Even though the Decision Review System (DRS) has been specifically introduced to eliminate howlers, it is rapidly becoming a strategic ploy with skippers not shying away from chancing their luck to try and overturn even marginal decisions. The second Test between India and England at Vizag seems to be a perfect example of the prevailing trend.
During the penultimate day, the hosts used up both their reviews within a space of six balls. However, Cheteshwar Pujara did not choose to regret those incorrect calls and attributed them to the match situation.
At the end of day press conference, Pujara believed, “It was the right call because we wanted to get wickets. There were a couple of of close calls and we thought of getting the breakthroughs. The close-in fielders also thought it was close. I think it was the right call. I’m happy with the way things went. We discussed how we want to take calls. As a fielding unit, we knew when to opt for DRS. When batting, we have a clear plan and both batsmen decide.”
Upon setting a mammoth target of 405 runs, the Indians were kept at bay by the opening duo of Alastair Cook and Haseeb Hameed. They negated the unpredictable bounce with stubborn defense even as Virat Kohli's troops began to get slightly frustrated.

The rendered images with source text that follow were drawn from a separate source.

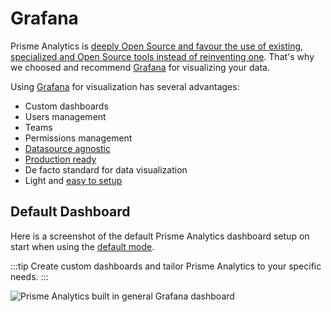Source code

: # Grafana

Prisme Analytics is [deeply Open Source and favour the use of existing, specialized and Open Source tools instead of reinventing one](../07-philosophy.md).
That's why we choosed and recommend [Grafana](https://grafana.com/grafana) for visualizing
your data.

Using [Grafana](https://grafana.com/grafana) for visualization has several advantages:
* Custom dashboards
* Users management
* Teams
* Permissions management
* [Datasource agnostic](https://grafana.com/docs/grafana/latest/datasources/)
* [Production ready](https://grafana.com/story-of-grafana/)
* De facto standard for data visualization
* Light and [easy to setup](../05-guides/01-setup-grafana.md)

## Default Dashboard

Here is a screenshot of the default Prisme Analytics dashboard setup on start when
using the [default mode](../02-set-up/01-configuration/01-configure-server/02-default-mode.md).

:::tip
Create custom dashboards and tailor Prisme Analytics to your specific needs.
:::

![Prisme Analytics built in general Grafana dashboard](/img/builtin-dashboard.jpg)
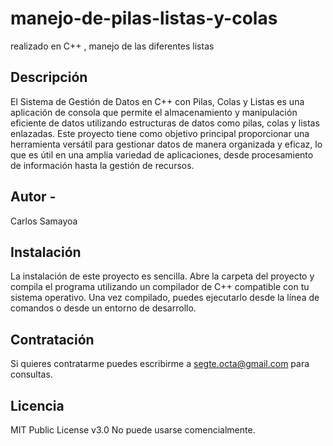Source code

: # manejo-de-pilas-listas-y-colas
realizado en C++ , manejo de las diferentes listas

## Descripción
El Sistema de Gestión de Datos en C++ con Pilas, Colas y Listas es una aplicación de consola que permite el almacenamiento y manipulación eficiente de datos utilizando estructuras de datos como pilas, colas y listas enlazadas. Este proyecto tiene como objetivo principal proporcionar una herramienta versátil para gestionar datos de manera organizada y eficaz, lo que es útil en una amplia variedad de aplicaciones, desde procesamiento de información hasta la gestión de recursos.
## Autor -
Carlos Samayoa

## Instalación
La instalación de este proyecto es sencilla. Abre la carpeta del proyecto y compila el programa utilizando un compilador de C++ compatible con tu sistema operativo. Una vez compilado, puedes ejecutarlo desde la línea de comandos o desde un entorno de desarrollo.
## Contratación
Si quieres contratarme puedes escribirme a segte.octa@gmail.com para consultas.
## Licencia
MIT Public License v3.0
No puede usarse comencialmente.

After 45 overs of minimal turbulence, Ravindra Jadeja got one to turn sharply from the rough and appeared to have trapped the phlegmatic left-hander. But, the much maligned Kumar Dharmasena remained unmoved despite a vociferous appeal. Once it was sent upstairs, his decision was vindicated as the home team lost their first review.
In the very next over, Ravichandran Ashwin was convinced he had Cook in his grasp. Eventually, replays showed that the delivery struck the pad first, India’s celebrations were rather premature as another umpire’s call gobbled up their second review. Although they removed both openers just before the close of play and will get the two reviews back after 80 overs are completed, their handling of the DRS did not seem too impressive.
Looking ahead to the final day, Pujara exuded confidence in his bowling attack to wrap up the match and take a 1-0 lead in the 5-match series. England need 318 more runs with eight wickets in hand. To put matters into perspective, no team has scored 400 or more in the fourth-innings on Indian soil.
With history on India’s side, the 28-year old felt, “It’s not easy chasing 400-plus in Indian conditions on day four and five. It’s always difficult, not many teams have done it. It’s a bit difficult to take wickets if you play defensive. But, we have seen there was some variable bounce. Things won’t come easy for us, we know they are capable of batting well. We would not take things for granted. We will have to come hard at them.”